Patricia v. Up-scale
Issue
Will Building Trust and/or Patricia Passerby be able to recover from Jerome Fenimore personally?
Rule of Law
Accidents in a construction site are examined under the “negligence” cause of action. For the construction accident case to be categorized as one involving negligence, the plaintiff ought to verify some facts. First, he or she must determine if the defendant owed the public or plaintiff in question a duty of care (Beale 50). Secondly, the plaintiff has to prove that the defendant (in this case, Fenimore) breached the duty of care by way of being negligent. Lastly, it has to be proved that the negligence of the defendant was a significant aspect leading to injury or death. Once the plaintiff is able to demonstrate that the defendant neglected this responsibility of preventing harm and injury in a construction site, the defendant would be held accountable for the damages of the plaintiff. There is also a rule of law that relates to premise liability involving also Up-Scale Corporation. As the property owner, they are held accountable for any accident witnessed on the building being constructed. The property owner owes a duty of care to people to ensure that the property is secure from risky situations.
Analysis
The legal duty of care assigned to the defendant is one that emerges independently of contractual responsibility, and expressly, in the absence of a contract. Therefore, the major task in the case in question is to establish a scenario where a duty of care emerged. A reasonable level of care must be shown by the developer, contractor, and all those involved in the process. In Andrews et al. v. Grand and Toy (Alberta) Ltd. et al. (1978), Grand and Toy Alberta Ltd. were held partially accountable for the traffic accident that rendered the plaintiff a quadriplegic (Beale 52). Even though the plaintiff was responsible for himself, Grand and Toy Alberta Ltd. had not demonstrated due care for the safety of the residents and employees. A person who is injured through foreseeable ways is addressed in this duty of care that is catered for by the hired individuals for the construction project. Based on the rule of the contract of this nature, the general contractor and developer will be accountable for any negligence from the subcontractor (Beale 50). The rental arrangement between Fenimore and Up-Scale, Inc. also does not follow corporate procedures but the relationship was stamped by the company’s Board of Directors. Fenimore can find a defense only on the grounds of the unfollowed corporate procedures but may be liable if he agreed to the Board of Directors’ terms of him taking responsibility.

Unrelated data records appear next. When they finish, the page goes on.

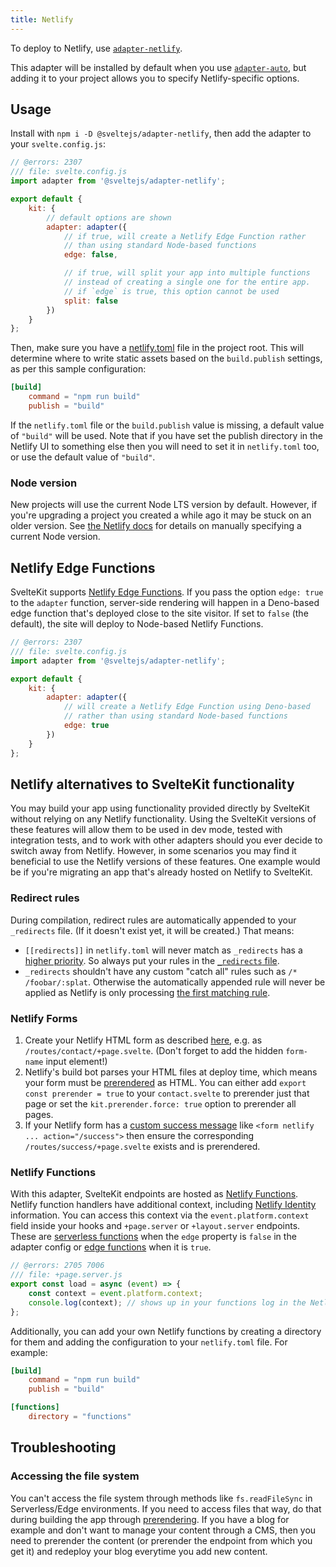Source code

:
 ```yaml
---
title: Netlify
---
```


To deploy to Netlify, use [`adapter-netlify`](https://github.com/sveltejs/kit/tree/main/packages/adapter-netlify).

This adapter will be installed by default when you use [`adapter-auto`](adapter-auto), but adding it to your project allows you to specify Netlify-specific options.

## Usage

Install with `npm i -D @sveltejs/adapter-netlify`, then add the adapter to your `svelte.config.js`:

```js
// @errors: 2307
/// file: svelte.config.js
import adapter from '@sveltejs/adapter-netlify';

export default {
	kit: {
		// default options are shown
		adapter: adapter({
			// if true, will create a Netlify Edge Function rather
			// than using standard Node-based functions
			edge: false,

			// if true, will split your app into multiple functions
			// instead of creating a single one for the entire app.
			// if `edge` is true, this option cannot be used
			split: false
		})
	}
};
```

Then, make sure you have a [netlify.toml](https://docs.netlify.com/configure-builds/file-based-configuration) file in the project root. This will determine where to write static assets based on the `build.publish` settings, as per this sample configuration:

```toml
[build]
	command = "npm run build"
	publish = "build"
```

If the `netlify.toml` file or the `build.publish` value is missing, a default value of `"build"` will be used. Note that if you have set the publish directory in the Netlify UI to something else then you will need to set it in `netlify.toml` too, or use the default value of `"build"`.

### Node version

New projects will use the current Node LTS version by default. However, if you're upgrading a project you created a while ago it may be stuck on an older version. See [the Netlify docs](https://docs.netlify.com/configure-builds/manage-dependencies/#node-js-and-javascript) for details on manually specifying a current Node version.

## Netlify Edge Functions

SvelteKit supports [Netlify Edge Functions](https://docs.netlify.com/netlify-labs/experimental-features/edge-functions/). If you pass the option `edge: true` to the `adapter` function, server-side rendering will happen in a Deno-based edge function that's deployed close to the site visitor. If set to `false` (the default), the site will deploy to Node-based Netlify Functions.

```js
// @errors: 2307
/// file: svelte.config.js
import adapter from '@sveltejs/adapter-netlify';

export default {
	kit: {
		adapter: adapter({
			// will create a Netlify Edge Function using Deno-based
			// rather than using standard Node-based functions
			edge: true
		})
	}
};
```

## Netlify alternatives to SvelteKit functionality

You may build your app using functionality provided directly by SvelteKit without relying on any Netlify functionality. Using the SvelteKit versions of these features will allow them to be used in dev mode, tested with integration tests, and to work with other adapters should you ever decide to switch away from Netlify. However, in some scenarios you may find it beneficial to use the Netlify versions of these features. One example would be if you're migrating an app that's already hosted on Netlify to SvelteKit.

### Redirect rules

During compilation, redirect rules are automatically appended to your `_redirects` file. (If it doesn't exist yet, it will be created.) That means:

- `[[redirects]]` in `netlify.toml` will never match as `_redirects` has a [higher priority](https://docs.netlify.com/routing/redirects/#rule-processing-order). So always put your rules in the [`_redirects` file](https://docs.netlify.com/routing/redirects/#syntax-for-the-redirects-file).
- `_redirects` shouldn't have any custom "catch all" rules such as `/* /foobar/:splat`. Otherwise the automatically appended rule will never be applied as Netlify is only processing [the first matching rule](https://docs.netlify.com/routing/redirects/#rule-processing-order).

### Netlify Forms

1. Create your Netlify HTML form as described [here](https://docs.netlify.com/forms/setup/#html-forms), e.g. as `/routes/contact/+page.svelte`. (Don't forget to add the hidden `form-name` input element!)
2. Netlify's build bot parses your HTML files at deploy time, which means your form must be [prerendered](https://kit.svelte.dev/docs/page-options#prerender) as HTML. You can either add `export const prerender = true` to your `contact.svelte` to prerender just that page or set the `kit.prerender.force: true` option to prerender all pages.
3. If your Netlify form has a [custom success message](https://docs.netlify.com/forms/setup/#success-messages) like `<form netlify ... action="/success">` then ensure the corresponding `/routes/success/+page.svelte` exists and is prerendered.

### Netlify Functions

With this adapter, SvelteKit endpoints are hosted as [Netlify Functions](https://docs.netlify.com/functions/overview/). Netlify function handlers have additional context, including [Netlify Identity](https://docs.netlify.com/visitor-access/identity/) information. You can access this context via the `event.platform.context` field inside your hooks and `+page.server` or `+layout.server` endpoints. These are [serverless functions](https://docs.netlify.com/functions/overview/) when the `edge` property is `false` in the adapter config or [edge functions](https://docs.netlify.com/edge-functions/overview/#app) when it is `true`.

```js
// @errors: 2705 7006
/// file: +page.server.js
export const load = async (event) => {
	const context = event.platform.context;
	console.log(context); // shows up in your functions log in the Netlify app
};
```

Additionally, you can add your own Netlify functions by creating a directory for them and adding the configuration to your `netlify.toml` file. For example:

```toml
[build]
	command = "npm run build"
	publish = "build"

[functions]
	directory = "functions"
```

## Troubleshooting

### Accessing the file system

You can't access the file system through methods like `fs.readFileSync` in Serverless/Edge environments. If you need to access files that way, do that during building the app through [prerendering](https://kit.svelte.dev/docs/page-options#prerender). If you have a blog for example and don't want to manage your content through a CMS, then you need to prerender the content (or prerender the endpoint from which you get it) and redeploy your blog everytime you add new content.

Under the legal model of vicarious liability and respondent superior, the corporation will be held accountable for the injuries within the sites and in the course of the construction. On the other hand, a corporation is able to shield the shareholders from business-related liabilities. If a construction company is a corporation, unless in very minor cases, the shareholders will always be treated independently for any eventualities. It also implies that the owners of the company or shareholders may not be sued personally for any business’s wrongful acts. Up-Scale, Inc. had the duty of care during the construction process for any residents and passersby around the site in itself. Jerome Fenimore cannot be held accountable personally either by Building Trust for its losses or Patricia Passerby for her injuries. It is Up-Scale as a corporation that ought to have ensured that they employ safety measures around the construction site so that no one is exposed to injuries.
Conclusion
Up-Scale, Inc. and not Jerome Fenimore is liable for the injury of Patricia Passerby. The corporation is also held responsible to repay Building Trust that lent them money.
Work Cited
Beale, Hugh, et al. “Cases, Materials and Text on Contract Law.” Bloomsbury Publishing, 2019.